Bridges only issue in Ainsworth audit
VICTORIA – Ainsworth Lumber Company Ltd. is generally complying with the Forest Practices Code but needs to pay more attention to keeping logging road bridges in good order, says a report released today by the Forest Practices Board.
The report concludes an audit of Ainsworth’s forest planning and practices for compliance with the code. Ainsworth’s Forest Licence A18690 is in the Kamloops forest district, near Cache Creek and Ashcroft.
The audit examined the following activities, carried out between July 1, 1999, and July 19, 2000:
- Harvesting of 60 cutblocks.
- Construction of nine road sections totalling 66.8 kilometres.
- Maintenance of 514 kilometres of road.
- Maintenance of nine bridges.
- Seasonal deactivation of 12 road sections totalling 29 kilometres.

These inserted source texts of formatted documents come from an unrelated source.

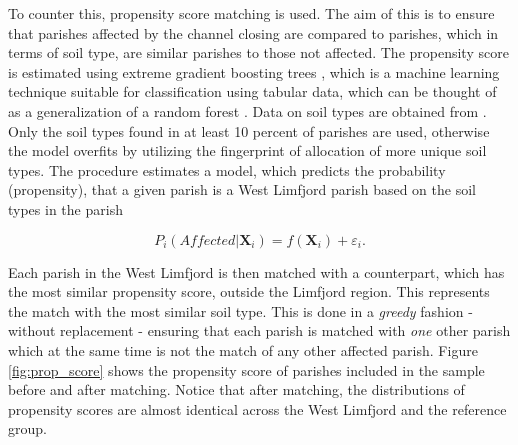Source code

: \documentclass[11pt]{article}
\begin{document}
To counter this, propensity score matching is used. The aim of this is to ensure that parishes affected by the channel closing are compared to parishes, which in terms of soil type, are similar parishes to those not affected. The propensity score is estimated using extreme gradient boosting trees \citep{chen2016xgboost}, which is a machine learning technique suitable for classification using tabular data, which can be thought of as a generalization of a random forest \citep{Breiman2001}. Data on soil types are obtained from \cite{Pedersen2019}. Only the soil types found in at least 10 percent of parishes are used, otherwise the model overfits by utilizing the fingerprint of allocation of more unique soil types. The procedure estimates a model, which predicts the probability (propensity), that a given parish is a West Limfjord parish based on the soil types in the parish

\begin{equation}
\label{eq:eq7_5}
P_i(Affected|\mathbf{X}_i) = f(\mathbf{X}_i)+\varepsilon_i.
\end{equation}

Each parish in the West Limfjord is then matched with a counterpart, which has the most similar propensity score, outside the Limfjord region. This represents the match with the most similar soil type. This is done in a \textit{greedy} fashion - without replacement - ensuring that each parish is matched with \textit{one} other parish which at the same time is not the match of any other affected parish. Figure \ref{fig:prop_score} shows the propensity score of parishes included in the sample before and after matching. Notice that after matching, the distributions of propensity scores are almost identical across the West Limfjord and the reference group. 
\end{document}
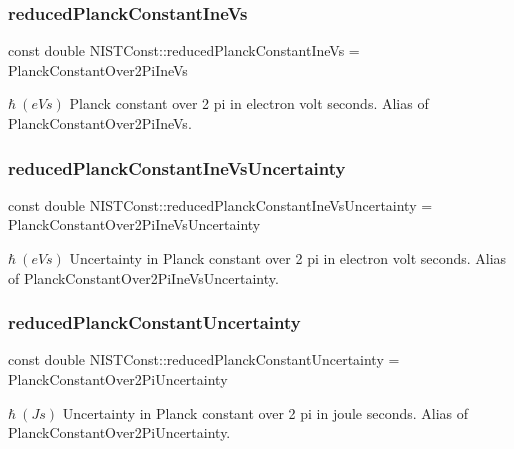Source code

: \subsubsection{\texorpdfstring{reduced\+Planck\+Constant\+Ine\+Vs}{reducedPlanckConstantIneVs}}
{\footnotesize\ttfamily const double N\+I\+S\+T\+Const\+::reduced\+Planck\+Constant\+Ine\+Vs = Planck\+Constant\+Over2\+Pi\+Ine\+Vs}

$\hbar \ (eV s)$ Planck constant over 2 pi in electron volt seconds. Alias of Planck\+Constant\+Over2\+Pi\+Ine\+Vs. \mbox{\label{group___n_i_s_t_const-_planck_constant_ga90ccf5a0925f9ffdf8c289a7f2155482}} 
\subsubsection{\texorpdfstring{reduced\+Planck\+Constant\+Ine\+Vs\+Uncertainty}{reducedPlanckConstantIneVsUncertainty}}
{\footnotesize\ttfamily const double N\+I\+S\+T\+Const\+::reduced\+Planck\+Constant\+Ine\+Vs\+Uncertainty = Planck\+Constant\+Over2\+Pi\+Ine\+Vs\+Uncertainty}

$\hbar \ (eV s)$ Uncertainty in Planck constant over 2 pi in electron volt seconds. Alias of Planck\+Constant\+Over2\+Pi\+Ine\+Vs\+Uncertainty. \mbox{\label{group___n_i_s_t_const-_planck_constant_ga723312692d243868ce31c9ac7172cab9}} 
\subsubsection{\texorpdfstring{reduced\+Planck\+Constant\+Uncertainty}{reducedPlanckConstantUncertainty}}
{\footnotesize\ttfamily const double N\+I\+S\+T\+Const\+::reduced\+Planck\+Constant\+Uncertainty = Planck\+Constant\+Over2\+Pi\+Uncertainty}

$\hbar \ (J s)$ Uncertainty in Planck constant over 2 pi in joule seconds. Alias of Planck\+Constant\+Over2\+Pi\+Uncertainty. 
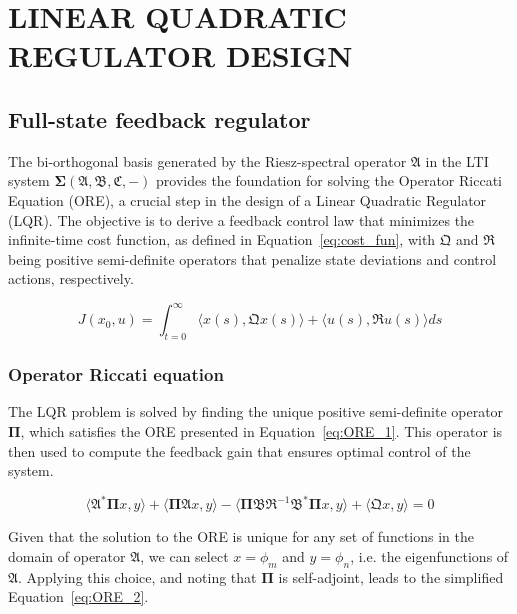 \section{LINEAR QUADRATIC REGULATOR DESIGN}

\subsection{Full-state feedback regulator}

The bi-orthogonal basis generated by the Riesz-spectral operator $\mathfrak{A}$ in the LTI system $\mathbf{\Sigma(\mathfrak{A},\mathfrak{B},\mathfrak{C},-)}$ provides the foundation for solving the Operator Riccati Equation (ORE), a crucial step in the design of a Linear Quadratic Regulator (LQR). The objective is to derive a feedback control law that minimizes the infinite-time cost function, as defined in Equation~\ref{eq:cost_fun}, with $\mathfrak{Q}$ and $\mathfrak{R}$ being positive semi-definite operators that penalize state deviations and control actions, respectively.

\begin{equation} \label{eq:cost_fun}
    J(x_0, u) = \int_{t=0}^{\infty} \langle x(s), \mathfrak{Q} x(s)\rangle + \langle u(s), \mathfrak{R} u(s)\rangle ds
\end{equation}

\subsubsection{Operator Riccati equation}

The LQR problem is solved by finding the unique positive semi-definite operator $\mathbf{\Pi}$, which satisfies the ORE presented in Equation~\ref{eq:ORE_1}. This operator is then used to compute the feedback gain that ensures optimal control of the system.

\begin{equation} \label{eq:ORE_1}
    \langle \mathfrak{A}^* \mathbf{\Pi} x, y\rangle + \langle \mathbf{\Pi} \mathfrak{A} x, y \rangle - \langle \mathbf{\Pi} \mathfrak{B} \mathfrak{R}^{-1} \mathfrak{B}^* \mathbf{\Pi} x, y\rangle + \langle \mathfrak{Q} x, y\rangle = 0
\end{equation}

Given that the solution to the ORE is unique for any set of functions in the domain of operator $\mathfrak{A}$, we can select $x = \phi_m$ and $y = \phi_n$, i.e. the eigenfunctions of $\mathfrak{A}$. Applying this choice, and noting that $\mathbf{\Pi}$ is self-adjoint, leads to the simplified Equation~\ref{eq:ORE_2}.

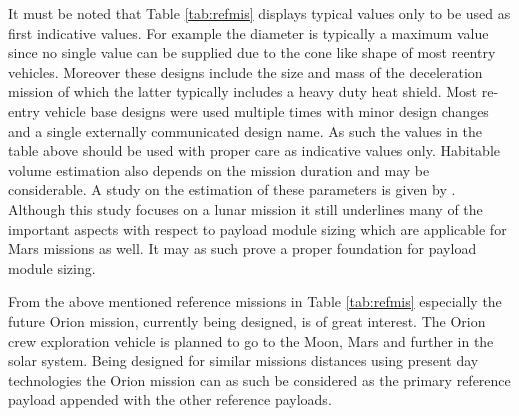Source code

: It must be noted that Table \ref{tab:refmis} displays typical values only to be used as first indicative values. For example the diameter is typically a maximum value since no single value can be supplied due to the cone like shape of most reentry vehicles. Moreover these designs include the size and mass of the deceleration mission of which the latter typically includes a heavy duty heat shield. Most re-entry vehicle base designs were used multiple times with minor design changes and a single externally communicated design name. As such the values in the table above should be used with proper care as indicative values only. Habitable volume estimation also depends on the mission duration and may be considerable. A study on the estimation of these parameters is given by \cite{Rudisill2008}. Although this study focuses on a lunar mission it still underlines many of the important aspects with respect to payload module sizing which are applicable for Mars missions as well. It may as such prove a proper foundation for payload module sizing. 

From the above mentioned reference missions in Table \ref{tab:refmis} especially the future Orion mission, currently being designed, is of great interest. The Orion crew exploration vehicle is planned to go to the Moon, Mars and further in the solar system. Being designed for similar missions distances using present day technologies the Orion mission can as such be considered as the primary reference payload appended with the other reference payloads.



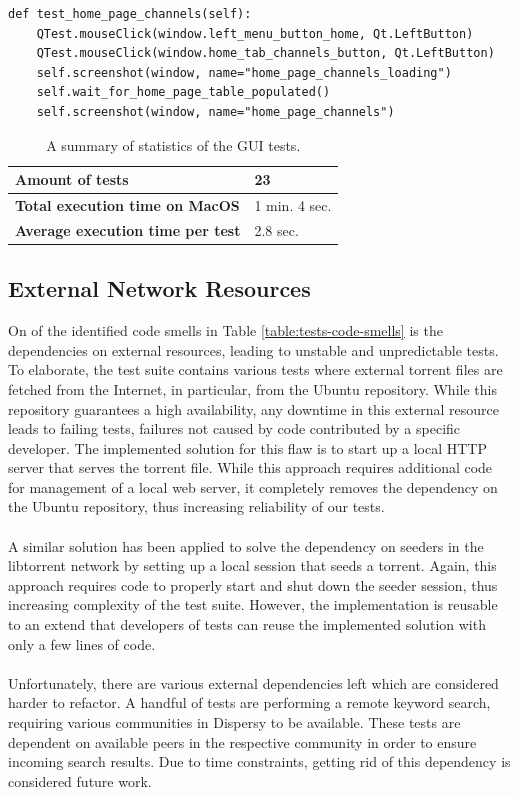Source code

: \begin{lstlisting}[caption={An example of a test that tests the new Qt Tribler GUI.},label={lst:qtest-sample}]
def test_home_page_channels(self):
	QTest.mouseClick(window.left_menu_button_home, Qt.LeftButton)
	QTest.mouseClick(window.home_tab_channels_button, Qt.LeftButton)
	self.screenshot(window, name="home_page_channels_loading")
	self.wait_for_home_page_table_populated()
	self.screenshot(window, name="home_page_channels")
\end{lstlisting}

\begin{table}[h!]
	\centering
	\begin{tabular}{|l|l|}
		\hline
		\textbf{Amount of tests} & 23 \\ \hline
		\textbf{Total execution time on MacOS} & 1 min. 4 sec. \\ \hline
		\textbf{Average execution time per test} & 2.8 sec.\\ \hline
	\end{tabular}
	\caption{A summary of statistics of the GUI tests.}
	\label{table:gui-tests-summary}
\end{table}

\subsection{External Network Resources}
\label{subsec:external-network-resources}
On of the identified code smells in Table \ref{table:tests-code-smells} is the dependencies on external resources, leading to unstable and unpredictable tests. To elaborate, the test suite contains various tests where external torrent files are fetched from the Internet, in particular, from the Ubuntu repository. While this repository guarantees a high availability, any downtime in this external resource leads to failing tests, failures not caused by code contributed by a specific developer. The implemented solution for this flaw is to start up a local HTTP server that serves the torrent file. While this approach requires additional code for management of a local web server, it completely removes the dependency on the Ubuntu repository, thus increasing reliability of our tests.\\\\
A similar solution has been applied to solve the dependency on seeders in the libtorrent network by setting up a local session that seeds a torrent. Again, this approach requires code to properly start and shut down the seeder session, thus increasing complexity of the test suite. However, the implementation is reusable to an extend that developers of tests can reuse the implemented solution with only a few lines of code.\\\\
Unfortunately, there are various external dependencies left which are considered harder to refactor. A handful of tests are performing a remote keyword search, requiring various communities in Dispersy to be available. These tests are dependent on available peers in the respective community in order to ensure incoming search results. Due to time constraints, getting rid of this dependency is considered future work.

- Planting of 37 cutblocks, and mechanical site preparation on 29 cutblocks.
- Regeneration work on 166 cutblocks.
- Fire preparedeness planning, fuel management and hazard abatement.
- The audit also examined Ainsworth’s 1999 – 2003 forest development plan and assessed its consistency with the Kamloops land and resource management plan—the higher level plan for the area.
The audit identified deficiencies in the frequency of bridge inspections, the content of bridge inspection records and the scheduling and completion of recommended repairs identified during bridge inspections. The company has repaired bridges since the audit and has developed a system to track bridge inspection and maintenance.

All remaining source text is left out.